Embedded Domain-Specific Languages
Right off the bat, we run into a common pattern in Haskell: creating Embedded Domain-Specific Languages (EDSLs for short).
Domain-specific languages (DSLs) are specialized programming languages that are tailored to specific domains, in contrast to general-purpose languages, which try to work well in many domains.
A few examples of DSLs are:
- make - for defining build systems
- DOT - for defining graphs
- Sed - for defining text transformations
- CSS - for defining styling
- HTML - for defining web pages
An embedded domain-specific language is a little language that is embedded inside another programming language, making a program written in the EDSL a valid program in the language it was written in.
The little HTML library we've been writing can be considered an EDSL. It is used specifically for building web pages (by returning HTML strings), and is valid Haskell code!
In Haskell, we frequently create and use EDSLs to express domain-specific logic. We have EDSLs for concurrency, command-line options parsing, JSON and HTML, creating build systems, writing tests, and many more.

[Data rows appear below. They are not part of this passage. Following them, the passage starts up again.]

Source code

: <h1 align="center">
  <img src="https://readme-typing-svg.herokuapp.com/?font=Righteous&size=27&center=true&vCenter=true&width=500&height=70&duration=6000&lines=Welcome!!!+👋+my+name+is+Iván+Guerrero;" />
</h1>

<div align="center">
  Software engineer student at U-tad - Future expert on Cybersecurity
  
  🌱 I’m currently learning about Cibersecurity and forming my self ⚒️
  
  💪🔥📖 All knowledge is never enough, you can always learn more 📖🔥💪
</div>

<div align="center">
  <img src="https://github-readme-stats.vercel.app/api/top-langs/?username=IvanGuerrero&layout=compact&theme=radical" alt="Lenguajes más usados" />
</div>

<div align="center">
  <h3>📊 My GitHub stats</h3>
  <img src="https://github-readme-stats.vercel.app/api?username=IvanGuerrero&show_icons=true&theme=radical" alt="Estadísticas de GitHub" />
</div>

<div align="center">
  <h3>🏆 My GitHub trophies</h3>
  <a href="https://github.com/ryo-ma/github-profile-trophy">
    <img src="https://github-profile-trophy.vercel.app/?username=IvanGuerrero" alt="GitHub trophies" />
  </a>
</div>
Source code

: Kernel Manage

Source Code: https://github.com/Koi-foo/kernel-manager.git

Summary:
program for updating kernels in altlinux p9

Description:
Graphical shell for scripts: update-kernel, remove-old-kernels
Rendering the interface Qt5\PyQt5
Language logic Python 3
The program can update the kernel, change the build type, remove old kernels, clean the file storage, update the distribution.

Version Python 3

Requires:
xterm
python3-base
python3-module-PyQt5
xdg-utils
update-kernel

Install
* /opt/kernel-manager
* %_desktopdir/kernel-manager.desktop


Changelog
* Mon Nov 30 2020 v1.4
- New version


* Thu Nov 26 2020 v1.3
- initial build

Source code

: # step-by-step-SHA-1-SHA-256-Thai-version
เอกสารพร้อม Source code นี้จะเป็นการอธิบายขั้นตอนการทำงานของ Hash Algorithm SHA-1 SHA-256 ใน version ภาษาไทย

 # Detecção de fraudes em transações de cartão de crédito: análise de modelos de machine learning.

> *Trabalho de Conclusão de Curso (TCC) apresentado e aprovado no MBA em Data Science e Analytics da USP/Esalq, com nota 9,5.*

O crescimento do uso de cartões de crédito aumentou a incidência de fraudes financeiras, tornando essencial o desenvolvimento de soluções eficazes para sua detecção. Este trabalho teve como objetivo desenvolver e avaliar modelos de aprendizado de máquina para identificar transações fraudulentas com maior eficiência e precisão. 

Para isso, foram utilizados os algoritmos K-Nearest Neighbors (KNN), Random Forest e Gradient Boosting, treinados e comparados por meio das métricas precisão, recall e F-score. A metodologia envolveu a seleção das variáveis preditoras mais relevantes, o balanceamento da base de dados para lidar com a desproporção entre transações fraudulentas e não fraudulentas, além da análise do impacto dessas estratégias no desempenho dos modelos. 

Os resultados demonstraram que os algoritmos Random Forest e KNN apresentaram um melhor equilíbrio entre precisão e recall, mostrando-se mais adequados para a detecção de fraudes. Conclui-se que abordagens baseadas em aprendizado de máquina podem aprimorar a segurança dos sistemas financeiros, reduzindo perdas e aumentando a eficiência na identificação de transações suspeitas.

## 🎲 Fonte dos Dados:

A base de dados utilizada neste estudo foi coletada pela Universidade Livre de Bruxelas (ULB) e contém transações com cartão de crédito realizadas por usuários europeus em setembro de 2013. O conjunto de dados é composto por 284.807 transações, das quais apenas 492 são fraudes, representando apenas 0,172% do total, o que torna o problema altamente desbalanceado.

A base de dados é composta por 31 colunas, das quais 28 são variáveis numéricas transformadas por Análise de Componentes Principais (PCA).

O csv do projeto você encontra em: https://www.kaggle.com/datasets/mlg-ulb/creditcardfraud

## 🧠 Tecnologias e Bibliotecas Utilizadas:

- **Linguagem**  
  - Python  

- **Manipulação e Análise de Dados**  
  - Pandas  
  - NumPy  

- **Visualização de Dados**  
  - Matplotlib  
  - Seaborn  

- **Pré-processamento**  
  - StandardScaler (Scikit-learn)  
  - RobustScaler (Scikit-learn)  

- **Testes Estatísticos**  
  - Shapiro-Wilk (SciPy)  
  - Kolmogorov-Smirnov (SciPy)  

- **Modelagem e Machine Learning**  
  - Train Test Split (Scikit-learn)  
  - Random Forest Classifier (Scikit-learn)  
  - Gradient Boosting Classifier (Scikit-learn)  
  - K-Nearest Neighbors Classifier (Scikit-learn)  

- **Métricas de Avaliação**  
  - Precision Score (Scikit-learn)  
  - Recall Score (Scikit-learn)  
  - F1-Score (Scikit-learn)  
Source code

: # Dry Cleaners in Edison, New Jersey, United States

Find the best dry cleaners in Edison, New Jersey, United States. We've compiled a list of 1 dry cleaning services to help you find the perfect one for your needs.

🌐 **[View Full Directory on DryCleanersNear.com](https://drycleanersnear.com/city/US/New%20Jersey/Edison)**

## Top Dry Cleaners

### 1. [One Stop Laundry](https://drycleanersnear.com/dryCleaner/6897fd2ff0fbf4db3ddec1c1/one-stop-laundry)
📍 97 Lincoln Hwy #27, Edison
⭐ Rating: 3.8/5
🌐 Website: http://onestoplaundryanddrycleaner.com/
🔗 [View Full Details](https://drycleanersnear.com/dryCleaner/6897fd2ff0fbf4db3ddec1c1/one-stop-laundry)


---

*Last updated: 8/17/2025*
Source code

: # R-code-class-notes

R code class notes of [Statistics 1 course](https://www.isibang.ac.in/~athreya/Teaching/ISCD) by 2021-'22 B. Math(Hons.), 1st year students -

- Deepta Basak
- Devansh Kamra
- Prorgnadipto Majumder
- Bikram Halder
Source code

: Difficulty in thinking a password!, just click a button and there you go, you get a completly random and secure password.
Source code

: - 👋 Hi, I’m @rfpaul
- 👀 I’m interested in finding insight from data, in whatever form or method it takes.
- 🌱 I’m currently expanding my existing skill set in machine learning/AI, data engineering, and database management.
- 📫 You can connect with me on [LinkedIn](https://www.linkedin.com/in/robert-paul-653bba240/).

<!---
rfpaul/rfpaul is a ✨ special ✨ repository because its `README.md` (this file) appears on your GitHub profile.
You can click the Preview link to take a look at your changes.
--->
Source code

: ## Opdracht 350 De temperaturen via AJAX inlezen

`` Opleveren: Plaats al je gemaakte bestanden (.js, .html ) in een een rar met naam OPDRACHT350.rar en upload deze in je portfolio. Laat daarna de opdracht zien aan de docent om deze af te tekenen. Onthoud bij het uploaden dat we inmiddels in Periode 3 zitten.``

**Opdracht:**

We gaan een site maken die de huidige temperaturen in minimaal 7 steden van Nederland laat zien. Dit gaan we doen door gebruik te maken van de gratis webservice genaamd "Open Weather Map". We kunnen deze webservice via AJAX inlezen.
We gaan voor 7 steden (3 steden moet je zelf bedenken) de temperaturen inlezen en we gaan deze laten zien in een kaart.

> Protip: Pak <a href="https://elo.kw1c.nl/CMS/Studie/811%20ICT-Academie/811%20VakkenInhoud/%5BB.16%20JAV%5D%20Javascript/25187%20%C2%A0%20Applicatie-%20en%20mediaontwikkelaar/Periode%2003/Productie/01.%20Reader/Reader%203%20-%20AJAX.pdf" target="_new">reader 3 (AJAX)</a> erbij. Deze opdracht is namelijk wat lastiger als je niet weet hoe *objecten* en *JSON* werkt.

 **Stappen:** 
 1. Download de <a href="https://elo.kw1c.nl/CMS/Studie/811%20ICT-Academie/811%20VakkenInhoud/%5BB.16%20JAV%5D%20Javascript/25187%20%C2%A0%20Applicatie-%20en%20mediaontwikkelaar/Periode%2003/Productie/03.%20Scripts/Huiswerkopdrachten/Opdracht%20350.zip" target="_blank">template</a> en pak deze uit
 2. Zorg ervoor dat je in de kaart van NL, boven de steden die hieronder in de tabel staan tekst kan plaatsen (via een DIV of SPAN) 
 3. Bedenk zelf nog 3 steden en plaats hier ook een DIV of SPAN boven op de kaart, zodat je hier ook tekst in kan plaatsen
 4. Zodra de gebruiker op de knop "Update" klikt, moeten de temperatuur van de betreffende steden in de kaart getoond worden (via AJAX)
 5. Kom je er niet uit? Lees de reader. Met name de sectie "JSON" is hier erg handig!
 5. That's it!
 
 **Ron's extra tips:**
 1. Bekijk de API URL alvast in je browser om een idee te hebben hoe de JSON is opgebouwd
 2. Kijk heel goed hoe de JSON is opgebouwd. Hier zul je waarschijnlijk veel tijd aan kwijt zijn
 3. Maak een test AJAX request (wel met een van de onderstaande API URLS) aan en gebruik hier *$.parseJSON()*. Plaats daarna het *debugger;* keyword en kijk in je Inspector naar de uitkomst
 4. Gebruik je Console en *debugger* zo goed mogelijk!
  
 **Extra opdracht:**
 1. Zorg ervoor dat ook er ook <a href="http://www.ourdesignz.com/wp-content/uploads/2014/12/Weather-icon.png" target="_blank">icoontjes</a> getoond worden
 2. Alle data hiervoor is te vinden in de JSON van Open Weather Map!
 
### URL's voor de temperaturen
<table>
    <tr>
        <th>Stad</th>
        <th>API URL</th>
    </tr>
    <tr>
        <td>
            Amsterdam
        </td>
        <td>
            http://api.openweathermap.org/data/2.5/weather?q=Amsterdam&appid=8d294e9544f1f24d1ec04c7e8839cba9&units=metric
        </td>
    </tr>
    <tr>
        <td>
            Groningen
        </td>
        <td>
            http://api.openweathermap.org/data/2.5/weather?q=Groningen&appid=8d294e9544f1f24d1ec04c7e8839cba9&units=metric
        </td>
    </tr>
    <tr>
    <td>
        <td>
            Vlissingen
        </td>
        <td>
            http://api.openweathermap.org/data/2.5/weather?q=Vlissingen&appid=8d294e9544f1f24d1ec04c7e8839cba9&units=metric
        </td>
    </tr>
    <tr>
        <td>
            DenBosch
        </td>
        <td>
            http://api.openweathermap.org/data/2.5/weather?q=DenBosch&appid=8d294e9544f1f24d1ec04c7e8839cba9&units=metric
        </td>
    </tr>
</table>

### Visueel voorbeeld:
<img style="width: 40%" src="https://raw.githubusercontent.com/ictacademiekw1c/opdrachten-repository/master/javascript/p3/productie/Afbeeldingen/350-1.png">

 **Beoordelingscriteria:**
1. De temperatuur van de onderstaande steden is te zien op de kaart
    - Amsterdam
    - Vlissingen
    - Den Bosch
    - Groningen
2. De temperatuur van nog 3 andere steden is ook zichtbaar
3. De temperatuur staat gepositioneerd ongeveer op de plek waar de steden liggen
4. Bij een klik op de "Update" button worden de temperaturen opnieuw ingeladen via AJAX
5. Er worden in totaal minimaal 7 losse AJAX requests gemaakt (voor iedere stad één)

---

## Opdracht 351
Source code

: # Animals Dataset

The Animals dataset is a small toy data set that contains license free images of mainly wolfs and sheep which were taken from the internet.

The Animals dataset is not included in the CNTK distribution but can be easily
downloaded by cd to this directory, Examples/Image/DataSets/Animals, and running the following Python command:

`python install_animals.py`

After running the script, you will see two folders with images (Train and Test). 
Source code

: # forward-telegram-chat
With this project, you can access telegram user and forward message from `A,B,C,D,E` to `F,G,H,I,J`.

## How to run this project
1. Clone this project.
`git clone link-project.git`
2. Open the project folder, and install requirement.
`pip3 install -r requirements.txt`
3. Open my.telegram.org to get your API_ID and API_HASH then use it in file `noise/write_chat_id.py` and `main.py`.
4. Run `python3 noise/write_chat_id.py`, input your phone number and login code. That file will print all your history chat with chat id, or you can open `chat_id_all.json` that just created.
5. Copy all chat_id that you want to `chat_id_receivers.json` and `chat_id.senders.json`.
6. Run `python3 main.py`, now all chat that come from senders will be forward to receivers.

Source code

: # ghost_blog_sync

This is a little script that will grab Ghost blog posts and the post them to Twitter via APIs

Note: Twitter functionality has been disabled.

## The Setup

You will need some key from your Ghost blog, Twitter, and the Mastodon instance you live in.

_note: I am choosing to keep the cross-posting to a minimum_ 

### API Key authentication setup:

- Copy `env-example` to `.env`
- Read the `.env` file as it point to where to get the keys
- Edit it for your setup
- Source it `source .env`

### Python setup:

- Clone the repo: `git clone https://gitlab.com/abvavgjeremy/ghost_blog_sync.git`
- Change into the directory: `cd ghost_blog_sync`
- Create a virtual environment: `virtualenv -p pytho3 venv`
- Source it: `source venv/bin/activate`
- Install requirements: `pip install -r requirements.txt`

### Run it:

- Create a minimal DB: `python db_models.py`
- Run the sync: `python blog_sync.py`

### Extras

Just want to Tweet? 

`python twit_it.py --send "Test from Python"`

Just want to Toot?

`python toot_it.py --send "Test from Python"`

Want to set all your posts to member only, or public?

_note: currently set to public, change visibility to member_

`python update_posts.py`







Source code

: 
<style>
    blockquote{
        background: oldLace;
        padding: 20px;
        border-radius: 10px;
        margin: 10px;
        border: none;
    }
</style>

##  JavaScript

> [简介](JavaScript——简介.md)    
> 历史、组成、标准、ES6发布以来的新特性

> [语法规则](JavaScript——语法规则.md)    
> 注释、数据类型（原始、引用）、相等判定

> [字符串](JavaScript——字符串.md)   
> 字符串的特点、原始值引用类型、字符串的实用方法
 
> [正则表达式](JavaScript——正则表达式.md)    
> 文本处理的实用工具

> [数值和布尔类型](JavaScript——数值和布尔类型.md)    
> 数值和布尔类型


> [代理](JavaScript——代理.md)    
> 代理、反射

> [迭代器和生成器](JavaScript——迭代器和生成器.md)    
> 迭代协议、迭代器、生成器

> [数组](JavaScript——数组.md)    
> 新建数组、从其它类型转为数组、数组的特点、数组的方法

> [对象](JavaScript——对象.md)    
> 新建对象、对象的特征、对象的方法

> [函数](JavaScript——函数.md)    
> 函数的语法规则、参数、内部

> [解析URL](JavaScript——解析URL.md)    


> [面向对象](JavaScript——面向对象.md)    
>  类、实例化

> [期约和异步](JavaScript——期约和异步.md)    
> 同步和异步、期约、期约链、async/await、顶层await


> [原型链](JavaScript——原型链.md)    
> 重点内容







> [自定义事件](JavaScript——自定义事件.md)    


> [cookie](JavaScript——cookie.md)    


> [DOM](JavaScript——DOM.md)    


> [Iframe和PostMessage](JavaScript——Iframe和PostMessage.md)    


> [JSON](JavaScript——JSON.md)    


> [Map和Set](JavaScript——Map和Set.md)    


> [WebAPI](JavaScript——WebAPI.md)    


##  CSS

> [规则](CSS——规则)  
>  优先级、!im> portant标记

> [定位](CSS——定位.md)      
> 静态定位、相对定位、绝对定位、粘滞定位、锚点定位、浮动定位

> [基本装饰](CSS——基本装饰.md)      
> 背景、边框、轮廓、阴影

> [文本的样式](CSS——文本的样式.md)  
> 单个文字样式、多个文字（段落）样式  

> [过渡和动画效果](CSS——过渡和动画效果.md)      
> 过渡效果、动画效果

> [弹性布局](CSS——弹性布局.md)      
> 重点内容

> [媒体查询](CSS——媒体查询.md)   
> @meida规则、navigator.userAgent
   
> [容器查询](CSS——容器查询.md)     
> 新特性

Specialized languages are useful because they can solve specific problems in a concise (and often safe) way, and by embedding, we get to use the full power of the host language for our domain logic, including syntax highlighting and various tools available for the language.
The drawback of embedding domain-specific languages is that we have to adhere to the rules of the programming language we embed in, such as syntactic and semantic rules.
Some languages alleviate this drawback by providing meta-programming capabilities in the form of macros or other features to extend the language. And while Haskell does provide such capabilities as well, it is also expressive and concise enough that many EDSLs do not need them.
Instead, many Haskell EDSLs use a pattern called the combinator pattern: They define primitives and combinators - primitives are basic building blocks of the language, and combinators are functions that combine primitives into more complex structures.
In our HTML EDSL, our primitives are functions such as html_
and title_
that can be used to create a single HTML node, and we pass other
constructed nodes as input to these functions, and combine them into a more complex
structure with the append function <>
.
There are still a few tricks we can use to make our HTML EDSL better:
-
We can use Haskell's type system to make sure we only construct valid HTML, so for example, we don't create a
<title>
node without a<head>
node or have user content that can include unescaped special characters, and throw a type error when the user tries to do something invalid. -
Our HTML EDSL can move to its own module so it can be reused in multiple modules.
In the next few sections, we'll take a look at how to define our own types and how to work with modules to make it harder to make errors, and a little bit about linked lists in Haskell.